━━ Materials provided

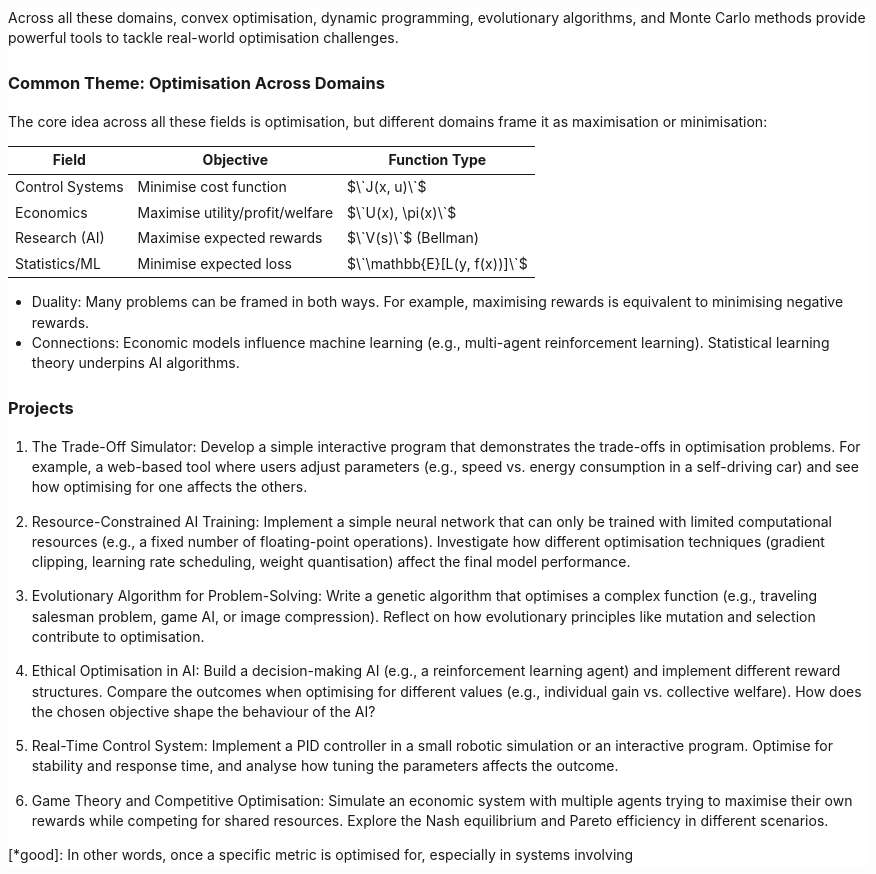 Across all these domains, convex optimisation, dynamic programming, evolutionary algorithms, and Monte Carlo
methods provide powerful tools to tackle real-world optimisation challenges.



### Common Theme: Optimisation Across Domains

The core idea across all these fields is optimisation, but different domains frame it as
maximisation or minimisation:

| Field               | Objective                          | Function Type          |
|---------------------|------------------------------------|------------------------|
| Control Systems     | Minimise cost function             | $\`J(x, u)\`$          |
| Economics           | Maximise utility/profit/welfare    | $\`U(x), \pi(x)\`$     |
| Research (AI)       | Maximise expected rewards          | $\`V(s)\`$ (Bellman)   |
| Statistics/ML	      | Minimise expected loss             | $\`\mathbb{E}[L(y, f(x))]\`$ |

- Duality: Many problems can be framed in both ways. For example, maximising rewards is equivalent
  to minimising negative rewards.
- Connections: Economic models influence machine learning (e.g., multi-agent reinforcement learning).
  Statistical learning theory underpins AI algorithms.


### Projects

1. The Trade-Off Simulator: Develop a simple interactive program that demonstrates the trade-offs
   in optimisation problems. For example, a web-based tool where users adjust parameters (e.g.,
   speed vs. energy consumption in a self-driving car) and see how optimising for one affects the others.

2. Resource-Constrained AI Training: Implement a simple neural network that can only be trained
   with limited computational resources (e.g., a fixed number of floating-point operations).
   Investigate how different optimisation techniques (gradient clipping, learning rate scheduling,
   weight quantisation) affect the final model performance.

3. Evolutionary Algorithm for Problem-Solving: Write a genetic algorithm that optimises a complex
   function (e.g., traveling salesman problem, game AI, or image compression). Reflect on how
   evolutionary principles like mutation and selection contribute to optimisation.

4. Ethical Optimisation in AI: Build a decision-making AI (e.g., a reinforcement learning agent)
   and implement different reward structures. Compare the outcomes when optimising for different
   values (e.g., individual gain vs. collective welfare). How does the chosen objective shape the
   behaviour of the AI?

5. Real-Time Control System: Implement a PID controller in a small robotic simulation or an interactive
   program. Optimise for stability and response time, and analyse how tuning the parameters affects
   the outcome.

6. Game Theory and Competitive Optimisation: Simulate an economic system with multiple agents trying
   to maximise their own rewards while competing for shared resources. Explore the Nash equilibrium
   and Pareto efficiency in different scenarios.


[*good]: In other words, once a specific metric is optimised for, especially in systems involving
[^simon]: Herbert A. Simon introduced the concept of satisficing in his 1956 paper "Rational Choice and the Structure of the Environment", published in *Psychological Review* (Vol. 63, No. 2, pp. 129–138). Also, Simon, H.A. (1967[1957]). *Models of man: social and rational : mathematical essays on rational human behavior in a social setting.* (5 pr.) London:
[^holling]: Holling, C. S. (1973). "Resilience and Stability of Ecological Systems." *Annual Review of Ecology and Systematics*, 4(1), 1–23.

━━━━

Write the lines out again exactly, beginning at the line that contains "behaviour of the AI?" and stopping only at the final line of the listing above.

** Answer to the problem **
   behaviour of the AI?

5. Real-Time Control System: Implement a PID controller in a small robotic simulation or an interactive
   program. Optimise for stability and response time, and analyse how tuning the parameters affects
   the outcome.

6. Game Theory and Competitive Optimisation: Simulate an economic system with multiple agents trying
   to maximise their own rewards while competing for shared resources. Explore the Nash equilibrium
   and Pareto efficiency in different scenarios.


[*good]: In other words, once a specific metric is optimised for, especially in systems involving
[^simon]: Herbert A. Simon introduced the concept of satisficing in his 1956 paper "Rational Choice and the Structure of the Environment", published in *Psychological Review* (Vol. 63, No. 2, pp. 129–138). Also, Simon, H.A. (1967[1957]). *Models of man: social and rational : mathematical essays on rational human behavior in a social setting.* (5 pr.) London:
[^holling]: Holling, C. S. (1973). "Resilience and Stability of Ecological Systems." *Annual Review of Ecology and Systematics*, 4(1), 1–23.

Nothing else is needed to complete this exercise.